Depth: 21” (with handles)

The fine quality mahogany secretaire bookcase of compact proportions, the upper section with reeded cornice over two Gothic arch glazed and barred doors enclosing adjustable shelving on a base with fitted secretaire drawer having draught turned handles opening to reveal a fitted interior with drawers and pigeon holes, over a pair of panelled cupboard doors enclosing three linen shelves, each section retaining its original Bramah lock with key, the whole raised on turned cup and cover supports, surviving from late Regency period England.

The piece is in good, clean and operational order in the sort of original condition that is hard to find and desirable as such. The Bramah locks are working and there doesn’t appear to be any replacement parts or drawers. The feet and handles are original to the piece. The only deficiencies to note are one of the bone handles to the interior is lacking, there are two small cracks to two small panes of glass, one flank has some polished out gauge marks and one section of moulding is missing to the left-hand section middle.
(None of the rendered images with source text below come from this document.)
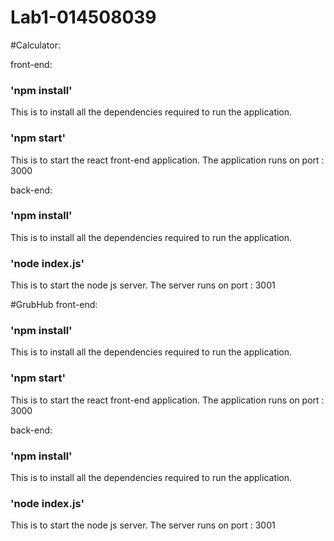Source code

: # Lab1-014508039

#Calculator:

front-end:

### 'npm install'

This is to install all the dependencies required to run the application.

### 'npm start'

This is to start the react front-end application. The application runs on port : 3000

back-end:

### 'npm install'

This is to install all the dependencies required to run the application.

### 'node index.js'

This is to start the node js server. The server runs on port : 3001

#GrubHub
front-end:

### 'npm install'

This is to install all the dependencies required to run the application.

### 'npm start'

This is to start the react front-end application. The application runs on port : 3000

back-end:

### 'npm install'

This is to install all the dependencies required to run the application.

### 'node index.js'

This is to start the node js server. The server runs on port : 3001
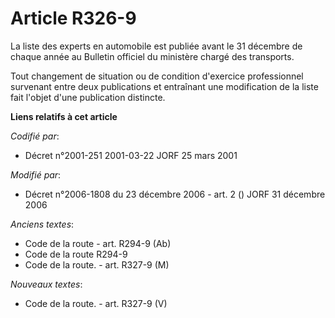 # Article R326-9

La liste des experts en automobile est publiée avant le 31 décembre de chaque année au Bulletin officiel du ministère chargé
des transports.

Tout changement de situation ou de condition d'exercice professionnel survenant entre deux publications et entraînant une
modification de la liste fait l'objet d'une publication distincte.

**Liens relatifs à cet article**

_Codifié par_:

  - Décret n°2001-251 2001-03-22 JORF 25 mars 2001

_Modifié par_:

  - Décret n°2006-1808 du 23 décembre 2006 - art. 2 () JORF 31 décembre 2006

_Anciens textes_:

  - Code de la route - art. R294-9 (Ab)
  - Code de la route R294-9
  - Code de la route. - art. R327-9 (M)

_Nouveaux textes_:

  - Code de la route. - art. R327-9 (V)

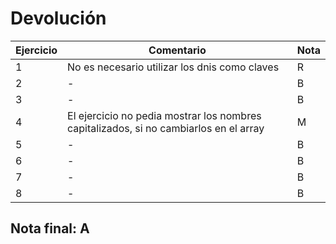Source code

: # Devolución

| Ejercicio | Comentario                                                                            | Nota |
| --------- | ------------------------------------------------------------------------------------- | ---- |
| 1         | No es necesario utilizar los dnis como claves                                         | R    |
| 2         | -                                                                                     | B    |
| 3         | -                                                                                     | B    |
| 4         | El ejercicio no pedia mostrar los nombres capitalizados, si no cambiarlos en el array | M    |
| 5         | -                                                                                     | B    |
| 6         | -                                                                                     | B    |
| 7         | -                                                                                     | B    |
| 8         | -                                                                                     | B    |

## Nota final: **A**
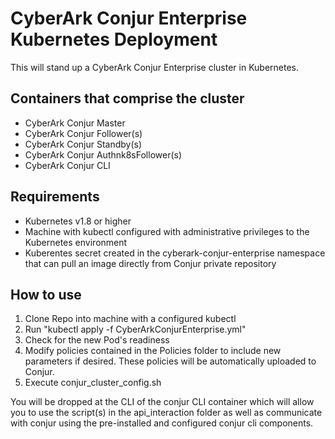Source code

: # CyberArk Conjur Enterprise Kubernetes Deployment
This will stand up a CyberArk Conjur Enterprise cluster in Kubernetes.  

## Containers that comprise the cluster
* CyberArk Conjur Master
* CyberArk Conjur Follower(s)
* CyberArk Conjur Standby(s)
* CyberArk Conjur Authnk8sFollower(s)
* CyberArk Conjur CLI

## Requirements
* Kubernetes v1.8 or higher
* Machine with kubectl configured with administrative privileges to the Kubernetes environment
* Kuberentes secret created in the cyberark-conjur-enterprise namespace that can pull an image directly from Conjur private repository

## How to use

1. Clone Repo into machine with a configured kubectl
2. Run "kubectl apply -f CyberArkConjurEnterprise.yml"
3. Check for the new Pod's readiness
4. Modify policies contained in the Policies folder to include new parameters if desired.  These policies will be automatically uploaded to Conjur.
5. Execute conjur_cluster_config.sh

You will be dropped at the CLI of the conjur CLI container which will allow you to use the script(s) in the api_interaction folder as well as communicate with conjur using the pre-installed and configured conjur cli components. 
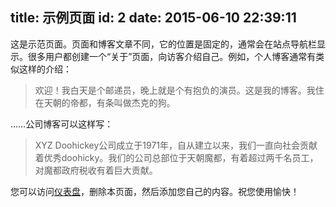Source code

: title: 示例页面
id: 2
date: 2015-06-10 22:39:11
---

这是示范页面。页面和博客文章不同，它的位置是固定的，通常会在站点导航栏显示。很多用户都创建一个“关于”页面，向访客介绍自己。例如，个人博客通常有类似这样的介绍：

> 欢迎！我白天是个邮递员，晚上就是个有抱负的演员。这是我的博客。我住在天朝的帝都，有条叫做杰克的狗。

……公司博客可以这样写：

> XYZ Doohickey公司成立于1971年，自从建立以来，我们一直向社会贡献着优秀doohicky。我们的公司总部位于天朝魔都，有着超过两千名员工，对魔都政府税收有着巨大贡献。

您可以访问[仪表盘](http://218.244.138.146/wp-admin/)，删除本页面，然后添加您自己的内容。祝您使用愉快！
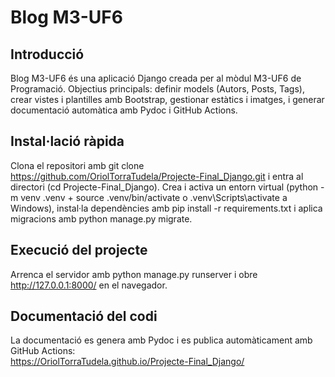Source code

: # Blog M3-UF6

## Introducció  
Blog M3-UF6 és una aplicació Django creada per al mòdul M3-UF6 de Programació. 
Objectius principals: definir models (Autors, Posts, Tags), crear vistes i plantilles amb Bootstrap, 
gestionar estàtics i imatges, i generar documentació automàtica amb Pydoc i GitHub Actions.

## Instal·lació ràpida  
Clona el repositori amb git clone https://github.com/OriolTorraTudela/Projecte-Final_Django.git
i entra al directori (cd Projecte-Final_Django). 
Crea i activa un entorn virtual (python -m venv .venv + source .venv/bin/activate o .venv\Scripts\activate a Windows),
instal·la dependències amb pip install -r requirements.txt i aplica migracions amb python manage.py migrate.

## Execució del projecte  
Arrenca el servidor amb python manage.py runserver i obre http://127.0.0.1:8000/ en el navegador.

## Documentació del codi  
La documentació es genera amb Pydoc i es publica automàticament amb GitHub Actions:  
https://OriolTorraTudela.github.io/Projecte-Final_Django/

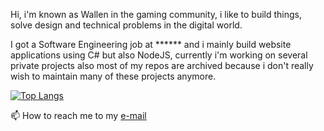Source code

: Hi, i'm known as Wallen in the gaming community, i like to build things, solve design and technical problems in the digital world. 

I got a Software Engineering job at ****** and i mainly build website applications using C# but also NodeJS, currently i'm working on several private projects also most of my repos are archived because i don't really wish to maintain many of these projects anymore.

[![Top Langs](https://github-readme-stats.vercel.app/api/top-langs/?username=fedfomin&layout=compact&langs_count=8&theme=calm&hide=HTML,Gnuplot)](https://github.com/anuraghazra/github-readme-stats)

📫 How to reach me to my [e-mail](mailto:fedfomin99@gmail.com)
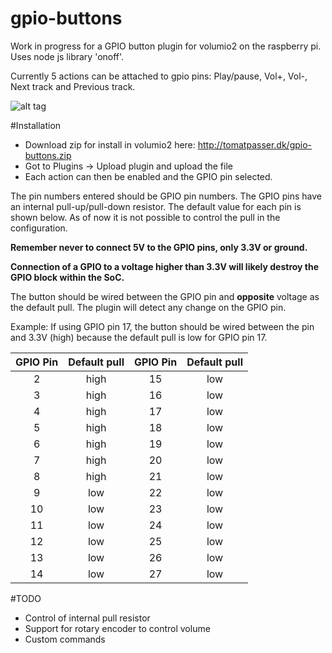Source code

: # gpio-buttons

Work in progress for a GPIO button plugin for volumio2 on the raspberry pi. Uses node js library 'onoff'.

Currently 5 actions can be attached to gpio pins: Play/pause, Vol+, Vol-, Next track and Previous track.

![alt tag](http://tomatpasser.dk/gpio-buttons2.png)

#Installation

- Download zip for install in volumio2 here: http://tomatpasser.dk/gpio-buttons.zip
- Got to Plugins -> Upload plugin and upload the file
- Each action can then be enabled and the GPIO pin selected.

The pin numbers entered should be GPIO pin numbers. The GPIO pins have an internal pull-up/pull-down resistor. The default value for each pin is shown below. As of now it is not possible to control the pull in the configuration. 

__Remember never to connect 5V to the GPIO pins, only 3.3V or ground.__

__Connection of a GPIO to a voltage higher than 3.3V will likely destroy the GPIO block within the SoC.__

The button should be wired between the GPIO pin and __opposite__ voltage as the default pull. The plugin will detect any change on the GPIO pin.

Example: If using GPIO pin 17, the button should be wired between the pin and 3.3V (high) because the default pull is low for GPIO pin 17.


| GPIO Pin      | Default pull  | GPIO Pin      | Default pull  |
| :-----------: |:-------------:| :-----------: |:-------------:|
| 2             | high          | 15            | low           |
| 3             | high          | 16            | low           |
| 4             | high          | 17            | low           |
| 5             | high          | 18            | low           |
| 6             | high          | 19            | low           |
| 7             | high          | 20            | low           |
| 8             | high          | 21            | low           |
| 9             | low           | 22            | low           |
| 10            | low           | 23            | low           |
| 11            | low           | 24            | low           |
| 12            | low           | 25            | low           |
| 13            | low           | 26            | low           |
| 14            | low           | 27            | low           |

#TODO
- Control of internal pull resistor
- Support for rotary encoder to control volume
- Custom commands
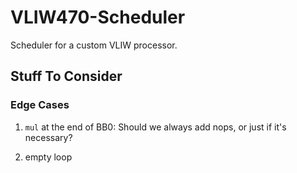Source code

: # VLIW470-Scheduler
Scheduler for a custom VLIW processor.


## Stuff To Consider



### Edge Cases

1. `mul` at the end of BB0: Should we always add nops, or just if it's necessary?

2. empty loop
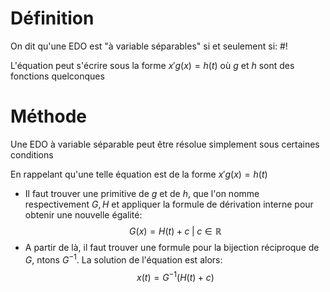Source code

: # Définition
On dit qu'une EDO est "à variable séparables" si et seulement si: #!

L'équation peut s'écrire sous la forme $x' g(x) = h(t)$ où $g$ et $h$ sont des fonctions quelconques
<!--ID: 1718736687579-->


# Méthode
Une EDO à variable séparable peut être résolue simplement sous certaines conditions

En rappelant qu'une telle équation est de la forme $x' g(x) = h(t)$
- Il faut trouver une primitive de $g$ et de $h$, que l'on nomme respectivement $G, H$ et appliquer la formule de dérivation interne pour obtenir une nouvelle égalité: $$G(x) = H(t) + c \;| \; c \in \mathbb R$$
- A partir de là, il faut trouver une formule pour la bijection réciproque de $G$, ntons $G^{-1}$. La solution de l'équation est alors: $$x(t) = G^{-1}(H(t) + c)$$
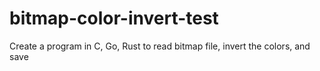 # bitmap-color-invert-test
Create a program in C, Go, Rust to read bitmap file, invert the colors, and save
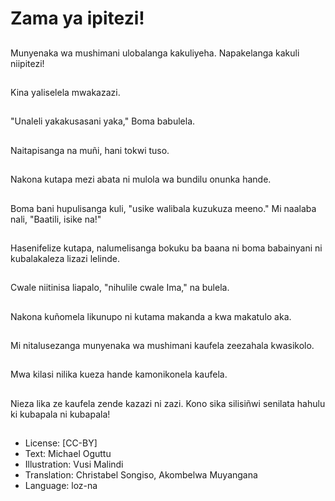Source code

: # Zama ya ipitezi!

##
Munyenaka wa mushimani ulobalanga kakuliyeha. Napakelanga kakuli niipitezi!

##
Kina yaliselela mwakazazi.

##
"Unaleli yakakusasani yaka," Boma babulela.

##
Naitapisanga na muñi, hani tokwi tuso.

##
Nakona kutapa mezi abata ni mulola wa bundilu onunka hande.

##
Boma bani hupulisanga kuli, "usike walibala kuzukuza meeno." Mi naalaba nali, "Baatili, isike na!"

##
Hasenifelize kutapa, nalumelisanga bokuku ba baana ni boma babainyani ni kubalakaleza lizazi lelinde.

##
Cwale niitinisa liapalo, "nihulile cwale Ima," na bulela.

##
Nakona kuñomela likunupo ni kutama makanda a kwa makatulo aka.

##
Mi nitalusezanga munyenaka wa mushimani kaufela zeezahala kwasikolo.

##
Mwa kilasi nilika kueza hande kamonikonela kaufela.

##
Nieza lika ze kaufela zende kazazi ni zazi. Kono sika silisiñwi senilata hahulu ki kubapala ni kubapala!

##
* License: [CC-BY]
* Text: Michael Oguttu
* Illustration: Vusi Malindi
* Translation: Christabel Songiso, Akombelwa Muyangana
* Language: loz-na
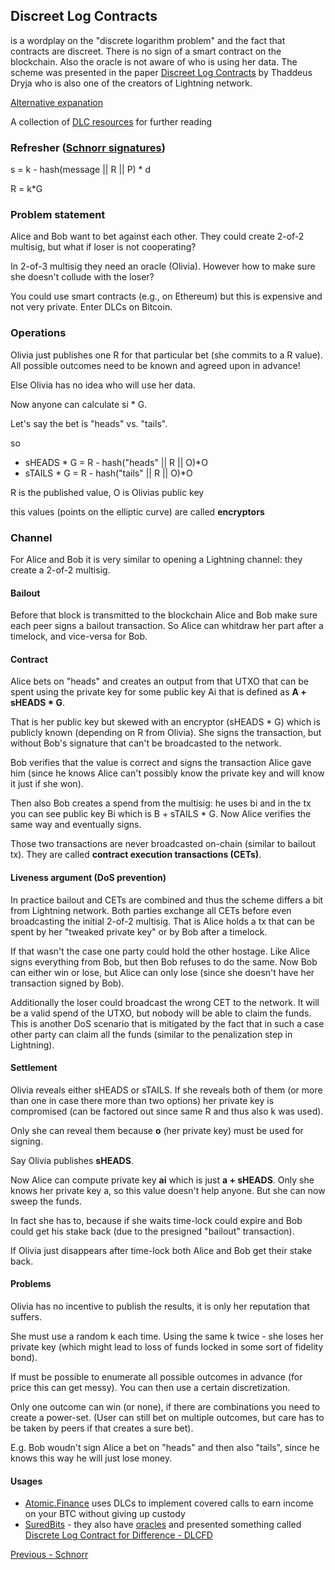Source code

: ## Discreet Log Contracts

is a wordplay on the "discrete logarithm problem" and the fact that contracts are discreet. There is no sign of a smart contract on the blockchain. Also the oracle is not aware of who is using her data. The scheme was presented in the paper [Discreet Log Contracts](https://adiabat.github.io/dlc.pdf) by Thaddeus Dryja who is also one of the creators of Lightning network.

[Alternative expanation](https://atomic.finance/blog/a-laypersons-guide-to-discreet-log-contracts-atomic-yield-series-part-3/)

A collection of [DLC resources](https://github.com/aljazceru/discreet-log-contracts) for further reading

### Refresher ([Schnorr signatures](./schnorr.md))

s = k - hash(message || R || P) * d

R = k*G

### Problem statement

Alice and Bob want to bet against each other. They could create 2-of-2 multisig, but what if loser is not cooperating?

In 2-of-3 multisig they need an oracle (Olivia). However how to make sure she doesn't collude with the loser?

You could use smart contracts (e.g., on Ethereum) but this is expensive and not very private. Enter DLCs on Bitcoin.

### Operations

Olivia just publishes one R for that particular bet (she commits to a R value). All possible outcomes need to be known and agreed upon in advance!

Else Olivia has no idea who will use her data.

Now anyone can calculate
si * G. 

Let's say the bet is "heads" vs. "tails".

so 
- sHEADS * G = R - hash("heads" || R || O)*O
- sTAILS * G = R - hash("tails" || R || O)*O

R is the published value, O is Olivias public key

this values (points on the elliptic curve) are called **encryptors**

### Channel

For Alice and Bob it is very similar to opening a Lightning channel: they create a 2-of-2 multisig.

#### Bailout

Before that block is transmitted to the blockchain Alice and Bob make sure each peer signs a bailout transaction. So Alice can whitdraw her part after a timelock, and vice-versa for Bob.

#### Contract

Alice bets on "heads" and creates an output from that UTXO that can be spent using the private key for some public key Ai that is defined as **A + sHEADS * G**.

That is her public key but skewed with an encryptor (sHEADS * G) which is publicly known (depending on R from Olivia). She signs the transaction, but without Bob's signature that can't be broadcasted to the network.

Bob verifies that the value is correct and signs the transaction Alice gave him (since he knows Alice can't possibly know the private key and will know it just if she won).

Then also Bob creates a spend from the multisig: he uses bi and in the tx you can see public key Bi which is B + sTAILS * G. Now Alice verifies the same way and eventually signs.

Those two transactions are never broadcasted on-chain (similar to bailout tx).
They are called **contract execution transactions (CETs)**.

#### Liveness argument (DoS prevention)

In practice bailout and CETs are combined and thus the scheme differs a bit from Lightning network. Both parties exchange all CETs before even broadcasting the initial 2-of-2 multisig. That is Alice holds a tx that can be spent by her  "tweaked private key" or by Bob after a timelock.

If that wasn't the case one party could hold the other hostage. Like Alice signs everything from Bob, but then Bob refuses to do the same. Now Bob can either win or lose, but Alice can only lose (since she doesn't have her transaction signed by Bob).

Additionally the loser could broadcast the wrong CET to the network. It will be a valid spend of the UTXO, but nobody will be able to claim the funds. This is another DoS scenario that is mitigated by the fact that in such a case other party can claim all the funds (similar to the penalization step in Lightning).

#### Settlement

Olivia reveals either sHEADS or sTAILS. If she reveals both of them (or more than one in case there more than two options) her private key is compromised (can be factored out since same R and thus also k was used).

Only she can reveal them because **o** (her private key) must be used for signing.

Say Olivia publishes **sHEADS**.

Now Alice can compute private key **ai** which is just **a + sHEADS**.
Only she knows her private key a, so this value doesn't help anyone.
But she can now sweep the funds. 

In fact she has to, because if she waits time-lock could expire and Bob could
get his stake back (due to the presigned "bailout" transaction).

If Olivia just disappears after time-lock both Alice and Bob get their stake back.

#### Problems

Olivia has no incentive to publish the results, it is only her reputation that suffers.

She must use a random k each time. Using the same k twice - she loses her private key (which might lead to loss of funds locked in some sort of fidelity bond).

If must be possible to enumerate all possible outcomes in advance (for price this can get messy). You can then use a certain discretization.

Only one outcome can win (or none), if there are combinations you need to create a power-set. (User can still bet on multiple outcomes, but care has to be taken by peers if that creates a sure bet). 

E.g. Bob woudn't sign Alice a bet on "heads" and then also "tails", since he knows this way he will just lose money.

#### Usages

- [Atomic.Finance](https://atomic.finance) uses DLCs to implement covered calls to earn income on your BTC without giving up custody
- [SuredBits](https://suredbits.com) - they also have [oracles](https://oracle.suredbits.com/) and presented something called [Discrete Log Contract for Difference - DLCFD](https://suredbits.com/settlement-of-dlcfd/)

[Previous - Schnorr](./schnorr.md) 

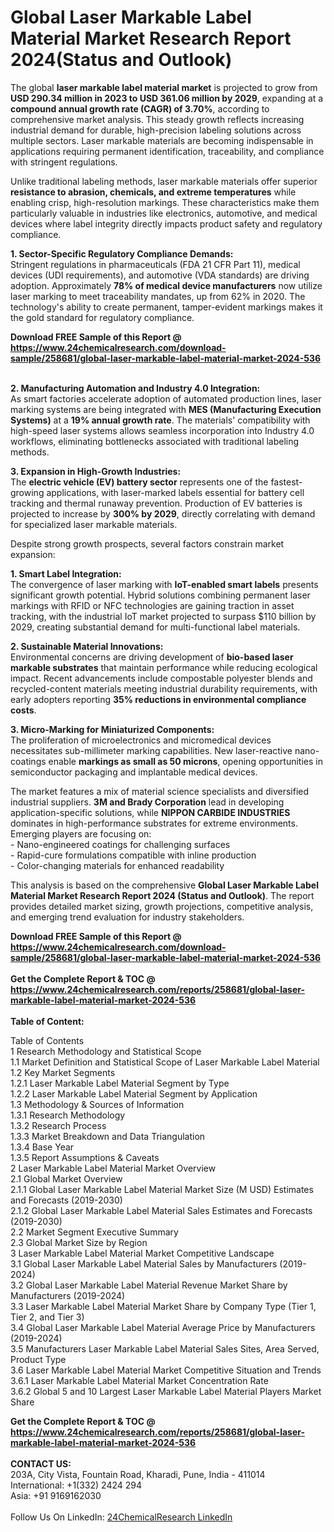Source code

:<h1>Global Laser Markable Label Material Market Research Report 2024(Status and Outlook)</h1><p>The global <strong>laser markable label material market</strong> is projected to grow from <strong>USD 290.34 million in 2023 to USD 361.06 million by 2029</strong>, expanding at a <strong>compound annual growth rate (CAGR) of 3.70%</strong>, according to comprehensive market analysis. This steady growth reflects increasing industrial demand for durable, high-precision labeling solutions across multiple sectors. Laser markable materials are becoming indispensable in applications requiring permanent identification, traceability, and compliance with stringent regulations.</p><p>Unlike traditional labeling methods, laser markable materials offer superior <strong>resistance to abrasion, chemicals, and extreme temperatures</strong> while enabling crisp, high-resolution markings. These characteristics make them particularly valuable in industries like electronics, automotive, and medical devices where label integrity directly impacts product safety and regulatory compliance.</p><p><strong>1. Sector-Specific Regulatory Compliance Demands:</strong><br>
Stringent regulations in pharmaceuticals (FDA 21 CFR Part 11), medical devices (UDI requirements), and automotive (VDA standards) are driving adoption. Approximately <strong>78% of medical device manufacturers</strong> now utilize laser marking to meet traceability mandates, up from 62% in 2020. The technology's ability to create permanent, tamper-evident markings makes it the gold standard for regulatory compliance.</p><div><b>Download FREE Sample of this Report @ 
            <a href="https://www.24chemicalresearch.com/download-sample/258681/global-laser-markable-label-material-market-2024-536">
            https://www.24chemicalresearch.com/download-sample/258681/global-laser-markable-label-material-market-2024-536</a></b></div><br><p><strong>2. Manufacturing Automation and Industry 4.0 Integration:</strong><br>
As smart factories accelerate adoption of automated production lines, laser marking systems are being integrated with <strong>MES (Manufacturing Execution Systems)</strong> at a <strong>19% annual growth rate</strong>. The materials' compatibility with high-speed laser systems allows seamless incorporation into Industry 4.0 workflows, eliminating bottlenecks associated with traditional labeling methods.</p><p><strong>3. Expansion in High-Growth Industries:</strong><br>
The <strong>electric vehicle (EV) battery sector</strong> represents one of the fastest-growing applications, with laser-marked labels essential for battery cell tracking and thermal runaway prevention. Production of EV batteries is projected to increase by <strong>300% by 2029</strong>, directly correlating with demand for specialized laser markable materials.</p><p>Despite strong growth prospects, several factors constrain market expansion:</p><p><strong>1. Smart Label Integration:</strong><br>
The convergence of laser marking with <strong>IoT-enabled smart labels</strong> presents significant growth potential. Hybrid solutions combining permanent laser markings with RFID or NFC technologies are gaining traction in asset tracking, with the industrial IoT market projected to surpass $110 billion by 2029, creating substantial demand for multi-functional label materials.</p><p><strong>2. Sustainable Material Innovations:</strong><br>
Environmental concerns are driving development of <strong>bio-based laser markable substrates</strong> that maintain performance while reducing ecological impact. Recent advancements include compostable polyester blends and recycled-content materials meeting industrial durability requirements, with early adopters reporting <strong>35% reductions in environmental compliance costs</strong>.</p><p><strong>3. Micro-Marking for Miniaturized Components:</strong><br>
The proliferation of microelectronics and micromedical devices necessitates sub-millimeter marking capabilities. New laser-reactive nano-coatings enable <strong>markings as small as 50 microns</strong>, opening opportunities in semiconductor packaging and implantable medical devices.</p><p>The market features a mix of material science specialists and diversified industrial suppliers. <strong>3M and Brady Corporation</strong> lead in developing application-specific solutions, while <strong>NIPPON CARBIDE INDUSTRIES</strong> dominates in high-performance substrates for extreme environments. Emerging players are focusing on:<br>
- Nano-engineered coatings for challenging surfaces<br>
- Rapid-cure formulations compatible with inline production<br>
- Color-changing materials for enhanced readability</p><p>This analysis is based on the comprehensive <strong>Global Laser Markable Label Material Market Research Report 2024 (Status and Outlook)</strong>. The report provides detailed market sizing, growth projections, competitive analysis, and emerging trend evaluation for industry stakeholders.</p><div><b>Download FREE Sample of this Report @ 
            <a href="https://www.24chemicalresearch.com/download-sample/258681/global-laser-markable-label-material-market-2024-536">
            https://www.24chemicalresearch.com/download-sample/258681/global-laser-markable-label-material-market-2024-536</a></b></div><br><div><b>Get the Complete Report & TOC @ 
            <a href="https://www.24chemicalresearch.com/reports/258681/global-laser-markable-label-material-market-2024-536">
            https://www.24chemicalresearch.com/reports/258681/global-laser-markable-label-material-market-2024-536</a></b></div><br>
            <b>Table of Content:</b><p>Table of Contents<br />
1 Research Methodology and Statistical Scope<br />
1.1 Market Definition and Statistical Scope of Laser Markable Label Material<br />
1.2 Key Market Segments<br />
1.2.1 Laser Markable Label Material Segment by Type<br />
1.2.2 Laser Markable Label Material Segment by Application<br />
1.3 Methodology & Sources of Information<br />
1.3.1 Research Methodology<br />
1.3.2 Research Process<br />
1.3.3 Market Breakdown and Data Triangulation<br />
1.3.4 Base Year<br />
1.3.5 Report Assumptions & Caveats<br />
2 Laser Markable Label Material Market Overview<br />
2.1 Global Market Overview<br />
2.1.1 Global Laser Markable Label Material Market Size (M USD) Estimates and Forecasts (2019-2030)<br />
2.1.2 Global Laser Markable Label Material Sales Estimates and Forecasts (2019-2030)<br />
2.2 Market Segment Executive Summary<br />
2.3 Global Market Size by Region<br />
3 Laser Markable Label Material Market Competitive Landscape<br />
3.1 Global Laser Markable Label Material Sales by Manufacturers (2019-2024)<br />
3.2 Global Laser Markable Label Material Revenue Market Share by Manufacturers (2019-2024)<br />
3.3 Laser Markable Label Material Market Share by Company Type (Tier 1, Tier 2, and Tier 3)<br />
3.4 Global Laser Markable Label Material Average Price by Manufacturers (2019-2024)<br />
3.5 Manufacturers Laser Markable Label Material Sales Sites, Area Served, Product Type<br />
3.6 Laser Markable Label Material Market Competitive Situation and Trends<br />
3.6.1 Laser Markable Label Material Market Concentration Rate<br />
3.6.2 Global 5 and 10 Largest Laser Markable Label Material Players Market Share </p><div><b>Get the Complete Report & TOC @ 
            <a href="https://www.24chemicalresearch.com/reports/258681/global-laser-markable-label-material-market-2024-536">
            https://www.24chemicalresearch.com/reports/258681/global-laser-markable-label-material-market-2024-536</a></b></div><br><b>CONTACT US:</b><br>
            203A, City Vista, Fountain Road, Kharadi, Pune, India - 411014<br>
            International: +1(332) 2424 294<br>
            Asia: +91 9169162030 <br><br>
            Follow Us On LinkedIn: <a href="https://www.linkedin.com/company/24chemicalresearch/">24ChemicalResearch LinkedIn</a>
The high security Bramah locks are another sign that this is a very high quality piece of furniture; The Bramah lock was created by Joseph Bramah in 1784 and use a cylindrical key and keyhole. The end of the key has a number of different slots of varying depths, which, when inserted into the lock, presses a number of wafers to a specified depth and enables the key to turn and open the lock. The locks produced by his company were famed for their resistance to lock picking and tampering, and the company famously had a "challenge lock" displayed in the window of their London shop from 1790, mounted on a board containing the inscription:

‘The artist who can make an instrument that will pick or open this lock shall receive 200 guineas the moment it is produced’ - The challenge stood for over 67 years until, at the Great Exhibition of 1851, the American locksmith Alfred Charles Hobbs was able to open the lock and, following some argument about the circumstances under which he had opened it, was awarded the prize. Hobbs' attempt required about 51 hours, spread over 16 days.

Of desirable proportions, this is a very handsome and fine piece of furniture crafted with the best of materials and fitted out at no expense spared.